Teachers are forever on the alert for plagiarism, but plagiarism is increasingly difficult to detect because Internet Websites proliferate swiftly on an enormous variety of topics. Like hydra-headed monsters, one site is deleted and another grows in its place. Classic Comics and Cliff Notes, the cribs of earlier generations, by comparison require long attention spans.
Ay, there's the rub. Short attention spans have replaced hyperactivity as the malady of the moment. Children are reading less, and fewer boys than girls read for pleasure. As a result, publishers resort to shock appeal to get boys to read, offering them toilet-humor titles such as "The Day My Butt Went Psycho" or "Sir Fartsalot Hunts the Booger," with a "hero" who seeks the riddle of the foul wind as though it were the holy grail.
Ben Schrank, president of Penguin's Razorbill children's book imprint, tells The Wall Street Journal that these books "will pull a boy away from a videogame." (We must take it on faith that the book is better.)
Maryanne Wolf, a developmental psychologist at Tufts University and author of "Proust and the Squid: The Story and Science of the Reading Brain," argues that how we read determines how we reason.
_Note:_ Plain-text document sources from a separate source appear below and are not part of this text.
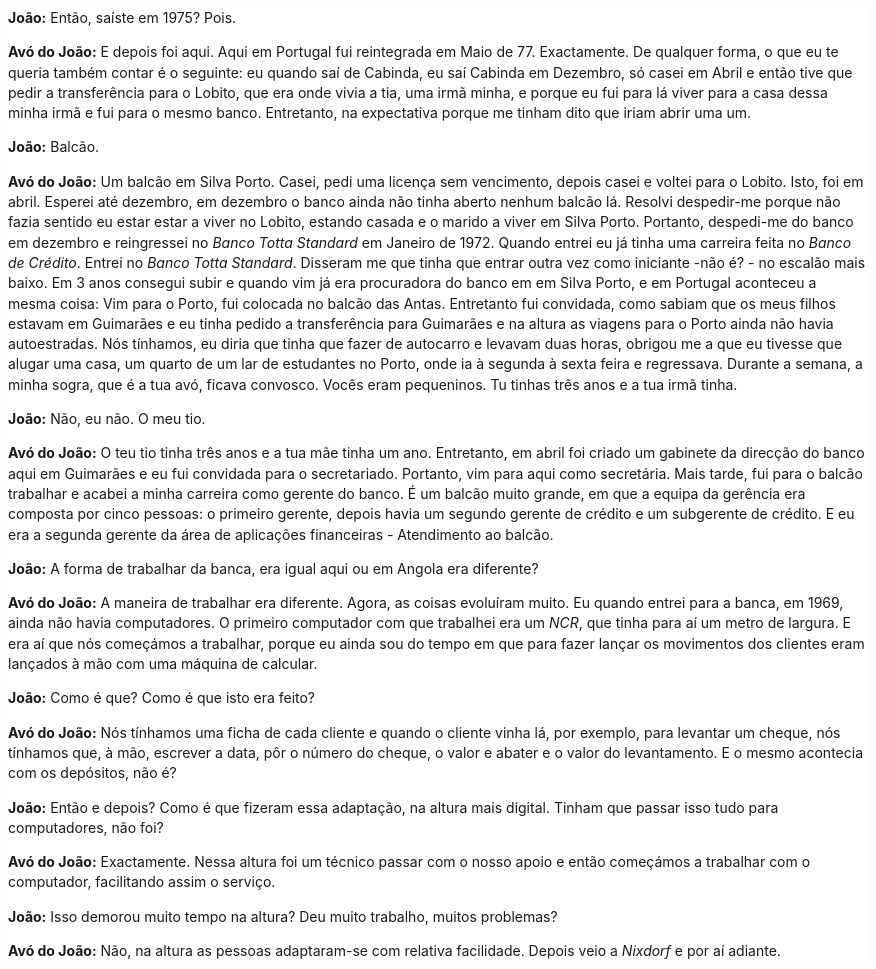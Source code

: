 **João:** Então, saíste em 1975? Pois.

**Avó do João:** E depois foi aqui. Aqui em Portugal fui reintegrada em Maio de 77. Exactamente. De qualquer forma, o que eu te queria também contar é o seguinte: eu quando saí de Cabinda, eu saí Cabinda em Dezembro, só casei em Abril e então tive que pedir a transferência para o Lobito, que era onde vivia a tia, uma irmã minha, e porque eu fui para lá viver para a casa dessa minha irmã e fui para o mesmo banco. Entretanto, na expectativa porque me tinham dito que iriam abrir uma um.

**João:** Balcão.

**Avó do João:** Um balcão em Silva Porto. Casei, pedi uma licença sem vencimento, depois casei e voltei para o Lobito. Isto, foi em abril. Esperei até dezembro, em dezembro o banco ainda não tinha aberto nenhum balcão lá. Resolvi despedir-me porque não fazia sentido eu estar estar a viver no Lobito, estando casada e o marido a viver em Silva Porto. Portanto, despedi-me do banco em dezembro e reingressei no *Banco Totta Standard* em Janeiro de 1972. Quando entrei eu já tinha uma carreira feita no *Banco de Crédito*. Entrei no *Banco Totta Standard*. Disseram me que tinha que entrar outra vez como iniciante -não é? - no escalão mais baixo. Em 3 anos consegui subir e quando vim já era procuradora do banco em em Silva Porto, e em Portugal aconteceu a mesma coisa: Vim para o Porto, fui colocada no balcão das Antas. Entretanto fui convidada, como sabiam que os meus filhos estavam em Guimarães e eu tinha pedido a transferência para Guimarães e na altura as viagens para o Porto ainda não havia autoestradas. Nós tínhamos, eu diria que tinha que fazer de autocarro e levavam duas horas, obrigou me a que eu tivesse que alugar uma casa, um quarto de um lar de estudantes no Porto, onde ia à segunda à sexta feira e regressava. Durante a semana, a minha sogra, que é a tua avó, ficava convosco. Vocês eram pequeninos. Tu tinhas três anos e a tua irmã tinha.

**João:** Não, eu não. O meu tio.

**Avó do João:** O teu tio tinha três anos e a tua mãe tinha um ano. Entretanto, em abril foi criado um gabinete da direcção do banco aqui em Guimarães e eu fui convidada para o secretariado. Portanto, vim para aqui como secretária. Mais tarde, fui para o balcão trabalhar e acabei a minha carreira como gerente do banco. É um balcão muito grande, em que a equipa da gerência era composta por cinco pessoas: o primeiro gerente, depois havia um segundo gerente de crédito e um subgerente de crédito. E eu era a segunda gerente da área de aplicações financeiras - Atendimento ao balcão.

**João:** A forma de trabalhar da banca, era igual aqui ou em Angola era diferente?

**Avó do João:** A maneira de trabalhar era diferente. Agora, as coisas evoluíram muito. Eu quando entrei para a banca, em 1969, ainda não havia computadores. O primeiro computador com que trabalhei era um *NCR*, que tinha para aí um metro de largura. E era aí que nós começámos a trabalhar, porque eu ainda sou do tempo em que para fazer lançar os movimentos dos clientes eram lançados à mão com uma máquina de calcular.

**João:** Como é que? Como é que isto era feito?

**Avó do João:** Nós tínhamos uma ficha de cada cliente e quando o cliente vinha lá, por exemplo, para levantar um cheque, nós tínhamos que, à mão, escrever a data, pôr o número do cheque, o valor e abater e o valor do levantamento. E o mesmo acontecia com os depósitos, não é?

**João:** Então e depois? Como é que fizeram essa adaptação, na altura mais digital. Tinham que passar isso tudo para computadores, não foi?

**Avó do João:** Exactamente. Nessa altura foi um técnico passar com o nosso apoio e então começámos a trabalhar com o computador, facilitando assim o serviço.

**João:** Isso demorou muito tempo na altura? Deu muito trabalho, muitos problemas?

**Avó do João:** Não, na altura as pessoas adaptaram-se com relativa facilidade. Depois veio a *Nixdorf* e por aí adiante.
We frame ideas in a different way when we read deeply in a book than when we simply decode information from the Internet. Consequently, we form different analytical connections and interpretations that affect the circuitry of our brains. Or to update Descartes, "How I read determines how I think."
Playwright Richard Foreman is colorfully blunter. "We are the pancake people," he writes, "spread wide and thin, as we connect with that vast network of information access by the mere touch of a button."
Like most things in life, what you get depends on whose buttons you push. But wisdom requires depth of understanding, not shallow data retrieval. That's what we have to teach our children to avoid the ultimate meltdown.